Monday, September 5, 2011

Vertical rocket destroyed mid-flight in failed test

Paul Marks, senior technology correspondent

The engines on Blue Origin's test vehicle had to be cut at 45,000 feet (Image: Blue Origin)

Blue Origin, one of the contenders in the race to launch a commercial space-flight industry, suffered an in-flight failure last week that resulted in its craft being purposely destroyed by ground controllers. The company is analysing the debris in a bid to determine the cause.

Blue Origin was founded by Amazon.com chief Jeff Bezos and is based in Kent, Washington. The company is planning to launch suborbital missions in a rocket that takes off and lands vertically. Until last week, however, the pill-shaped craft had only performed short hops to test its ability to take off and land vertically while remaining stable and controllable.

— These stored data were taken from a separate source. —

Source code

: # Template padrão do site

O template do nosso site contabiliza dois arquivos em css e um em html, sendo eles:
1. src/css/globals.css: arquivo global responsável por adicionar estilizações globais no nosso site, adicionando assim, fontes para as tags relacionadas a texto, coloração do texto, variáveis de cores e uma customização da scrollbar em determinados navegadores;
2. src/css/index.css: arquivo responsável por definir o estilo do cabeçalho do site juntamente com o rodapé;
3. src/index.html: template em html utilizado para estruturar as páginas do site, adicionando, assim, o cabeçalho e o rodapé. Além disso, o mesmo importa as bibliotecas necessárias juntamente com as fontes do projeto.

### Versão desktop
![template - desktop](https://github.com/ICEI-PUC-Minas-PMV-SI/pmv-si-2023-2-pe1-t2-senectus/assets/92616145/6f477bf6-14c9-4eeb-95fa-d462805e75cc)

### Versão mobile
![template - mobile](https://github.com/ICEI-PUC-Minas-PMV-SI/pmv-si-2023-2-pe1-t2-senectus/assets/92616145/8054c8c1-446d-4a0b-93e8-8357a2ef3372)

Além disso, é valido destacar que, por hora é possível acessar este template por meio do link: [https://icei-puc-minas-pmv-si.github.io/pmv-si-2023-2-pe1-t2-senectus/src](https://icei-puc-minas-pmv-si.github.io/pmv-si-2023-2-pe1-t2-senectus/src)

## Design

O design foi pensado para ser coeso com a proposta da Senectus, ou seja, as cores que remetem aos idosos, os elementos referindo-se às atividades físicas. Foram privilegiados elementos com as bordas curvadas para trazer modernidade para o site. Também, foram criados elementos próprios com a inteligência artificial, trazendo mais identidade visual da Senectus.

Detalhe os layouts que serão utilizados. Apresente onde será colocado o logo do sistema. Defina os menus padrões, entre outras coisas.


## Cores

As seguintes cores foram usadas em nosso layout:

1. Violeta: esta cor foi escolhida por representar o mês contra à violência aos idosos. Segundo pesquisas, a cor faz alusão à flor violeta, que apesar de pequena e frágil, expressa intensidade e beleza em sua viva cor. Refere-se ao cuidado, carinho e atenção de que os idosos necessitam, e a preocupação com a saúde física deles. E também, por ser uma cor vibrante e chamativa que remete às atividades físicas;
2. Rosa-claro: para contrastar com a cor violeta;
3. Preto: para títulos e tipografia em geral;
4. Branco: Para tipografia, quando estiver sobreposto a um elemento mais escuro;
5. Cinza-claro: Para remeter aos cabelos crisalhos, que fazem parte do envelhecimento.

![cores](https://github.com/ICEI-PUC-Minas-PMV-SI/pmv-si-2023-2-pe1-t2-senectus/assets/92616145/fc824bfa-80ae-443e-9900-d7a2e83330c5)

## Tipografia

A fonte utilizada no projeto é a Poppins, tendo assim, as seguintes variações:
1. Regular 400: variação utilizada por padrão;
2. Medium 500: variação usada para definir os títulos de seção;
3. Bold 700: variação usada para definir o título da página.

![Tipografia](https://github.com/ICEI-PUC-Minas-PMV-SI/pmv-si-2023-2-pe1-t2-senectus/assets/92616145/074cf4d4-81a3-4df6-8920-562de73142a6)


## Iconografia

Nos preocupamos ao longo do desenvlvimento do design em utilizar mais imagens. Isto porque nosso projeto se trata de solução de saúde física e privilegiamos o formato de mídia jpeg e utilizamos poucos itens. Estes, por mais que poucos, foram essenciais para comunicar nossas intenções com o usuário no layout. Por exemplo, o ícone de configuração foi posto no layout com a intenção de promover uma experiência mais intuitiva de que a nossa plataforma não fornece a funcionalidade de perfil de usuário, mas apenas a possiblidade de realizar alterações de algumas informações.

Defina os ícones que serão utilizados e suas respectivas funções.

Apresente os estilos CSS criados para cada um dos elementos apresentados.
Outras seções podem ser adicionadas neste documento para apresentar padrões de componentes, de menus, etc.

While the aim and intended range of last week's test mission is unclear - Blue Origin guards its development plans closely - the rocket lifted off from the firm's remote spaceport in west Texas and reached a speed of Mach 1.2 and an altitude of 14 kilometres (45,000 feet) before trouble struck. At that height the craft adopted a trajectory that could have taken it over populated areas, so its engines we're switched off, allowing it to drop to the ground.

In an online update, Bezos explained:

A flight instability drove an angle of attack that triggered our range safety system to terminate thrust on the vehicle. Not the outcome any of us wanted, but we're signed up for this to be hard, and the Blue Origin team is doing an outstanding job. We're already working on our next development vehicle.

Bezos, who is planning crewed flight tests in 2012 if further uncrewed launches succeed, is the third high-profile entrepreneur to throw his hat into the commercial space-flight ring. Virgin Galactic, headed by Richard Branson, and SpaceX, founded by PayPal founder Elon Musk, have also made entries.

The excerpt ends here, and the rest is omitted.